AFTER: By now, the vagaries of the production code and the typical antics of the screwball comedy are familiar to me - they've been repeated again and again since diving back into Cary Grant's career, past 1950 or so.  First, we've got a set of instructions imposed by a legal system or government - here it's a divorce that will become effective in 90 days, but in past films in this chain it's been either the rules of courting a Persian princess, or Grant being forced by a judge to date a teenager.  Secondly, we've got the production code, a second set of rules relating to the perceived morals of the time - Grant's character can't kiss the princess, and he certainly can't get physical with the teenager.  Similarly there couldn't be direct references to extra-marital sex in "My Favorite Wife", not on the island, and not in a hotel room - separate beds, please, we're married...

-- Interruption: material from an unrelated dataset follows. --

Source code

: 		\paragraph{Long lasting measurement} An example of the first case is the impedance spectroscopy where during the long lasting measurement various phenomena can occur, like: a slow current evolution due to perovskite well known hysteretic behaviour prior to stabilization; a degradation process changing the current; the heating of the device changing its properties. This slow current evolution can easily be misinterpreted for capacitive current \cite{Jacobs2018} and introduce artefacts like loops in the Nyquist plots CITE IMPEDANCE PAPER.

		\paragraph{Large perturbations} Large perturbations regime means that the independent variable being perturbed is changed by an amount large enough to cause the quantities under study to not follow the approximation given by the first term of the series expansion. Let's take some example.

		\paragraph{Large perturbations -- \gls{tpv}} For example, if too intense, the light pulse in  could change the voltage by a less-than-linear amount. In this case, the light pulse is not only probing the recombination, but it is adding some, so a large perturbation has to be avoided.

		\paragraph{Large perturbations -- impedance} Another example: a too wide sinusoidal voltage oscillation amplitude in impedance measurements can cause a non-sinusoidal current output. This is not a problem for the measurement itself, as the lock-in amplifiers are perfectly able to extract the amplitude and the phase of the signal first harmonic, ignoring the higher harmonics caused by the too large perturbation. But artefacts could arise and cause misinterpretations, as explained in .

In today's film, the "rules" say that there can't be references to sex outside the marriage - but come on, that's totally what's happening.  The husband's pretending to be in Florida when he's somewhere else, and the wife is spending a lot of time with her music teacher.  You, as a viewer, have to guess at what they're really doing.  I think the couple here, like a great many people, find that legal married sex just isn't as appealing as cheating, or single sex.  Oh, it's still fun, to be sure, but it's not nearly as naughty, by definition.  

So the Warriner couple here decides to face facts and divorce - but the plot device that keeps them in contact is shared custody of their dog, Mr. Smith.  It's clever, the dog knows tricks like "hide and seek" so he provides both comic relief and a plot device.  Other plot devices abound, ones that give clues into who's really sleeping with whom.  OK, so maybe it's not that much of a mystery, but compare this to a more modern film like, say, "The 40-Year Old Virgin", and it's like night and day - films can be so much more explicit now, even our modern light comedies seem sort of shocking by comparison.  

Keeping the two ex-lovers in contact with each other provides them with opportunities to sabotage each other's new relationships, and in the wife's case, she pulls another identity deception by pretending to be her ex-husband's less refined sister - but she still calls him "Honey".  Umm....ewwww??  We've got the same NITPICK POINT as last night - namely that someone pulls an unlikely deception, because chances are that since the Warriners were elite members of society, it's extremely likely that fellow rich people would have recognized her from photos in the newspaper, so her masquerade shouldn't have worked.

Eventually the couple realizes that maybe splitting up was the best thing for the marriage - after all, once the divorce is final, wouldn't that make sex all single-like and naughty again?

This is regarded as one of the most classic and representative films of the screwball comedy genre - but what exactly is the "awful truth"  mentioned in the title?  The fact that many married people cheat on each other?  The fact that sex is more fun when it's not legalized?  Or does it refer to the fact that the couple belongs together, which they are hesitant to admit?  I'm not sure, but the dialogue seems to suggest the latter.

Also starring Irene Dunne, Ralph Bellamy (last seen in "His Girl Friday"), Alexander Darcy (last seen in "How to Marry a Millionaire"), Cecil Cunningham, Joyce Compton.